*WORK TO COMPLETE*
Output range, inclusive: from the line containing "a value from" to the line containing "problem, but also". Restate those lines from the data below word for word and only those.

*Stored data*
* * *

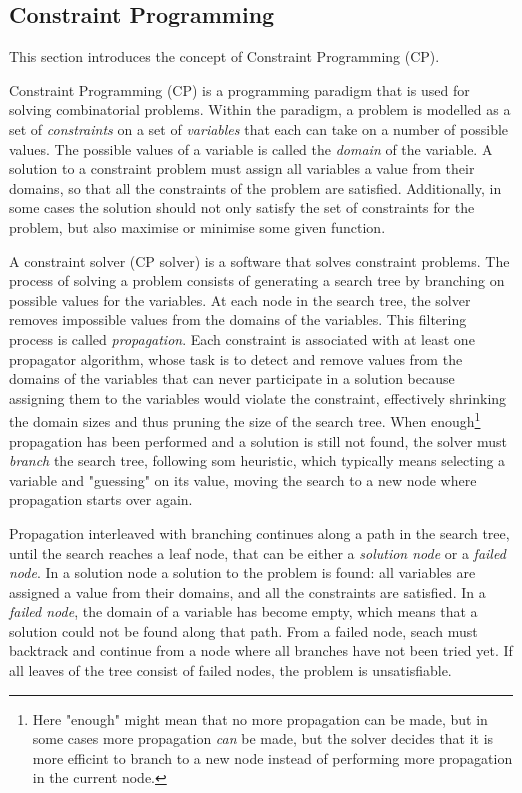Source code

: \documentclass[a4paper,11pt]{article}
\numberwithin{equation}{section}
\begin{document}
\subsection{Constraint Programming}
\label{bg:cp}
This section introduces the concept of Constraint Programming (CP).

Constraint Programming (CP) is a programming paradigm that is used for solving
combinatorial problems. Within the paradigm, a problem is
modelled as a set of \emph{constraints} on a
set of \emph{variables} that each can take on a number of
possible values. The possible values of 
a variable is called the \emph{domain} of the variable.
A solution to a constraint problem must assign all variables
a value from their domains, so that all the constraints of the problem
are satisfied. Additionally, in some cases the solution should not only
satisfy the set of constraints for the
problem, but also maximise or minimise some given function.

A constraint solver (CP solver) is a software that solves constraint problems.
The process of solving a problem consists of generating a search tree by branching
on possible values for the variables. At each node in the search tree,
the solver removes impossible values from the domains of the variables.
This filtering process is called \emph{propagation}. Each constraint is
associated with at least one propagator algorithm, whose task is to detect
and remove values from the domains of the variables
that can never participate in a solution because assigning them to
the variables would violate the constraint,
effectively shrinking the domain sizes and thus 
pruning the size of the search tree.
When enough\footnote{Here "enough" might mean that no more propagation can be made,
  but in some cases more propagation \emph{can} be made, but the
  solver decides that it is more efficint to branch to a new node instead of 
  performing more propagation in the current node.}
propagation has been performed and a solution is still not found,
the solver must \emph{branch} the search tree, following som heuristic,
which typically means selecting a variable and "guessing" on its value,
moving the search to a new node where propagation starts over again.

Propagation interleaved with branching continues along a path in the search tree,
until the search reaches a leaf node, that can be either a
\emph{solution node} or a \emph{failed node}.
In a solution node a solution to the problem is found:
all variables are assigned a value
from their domains, and all the constraints are satisfied.
In a \emph{failed node}, the domain of a variable has become empty, which
means that a solution could not be found along that path.
From a failed node, seach must backtrack and continue from a node where all branches
have not been tried yet. If all leaves of the tree consist of failed nodes,
the problem is unsatisfiable.
\end{document}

* * *

*WRITTEN ANSWER*
a value from their domains, so that all the constraints of the problem
are satisfied. Additionally, in some cases the solution should not only
satisfy the set of constraints for the
problem, but also maximise or minimise some given function.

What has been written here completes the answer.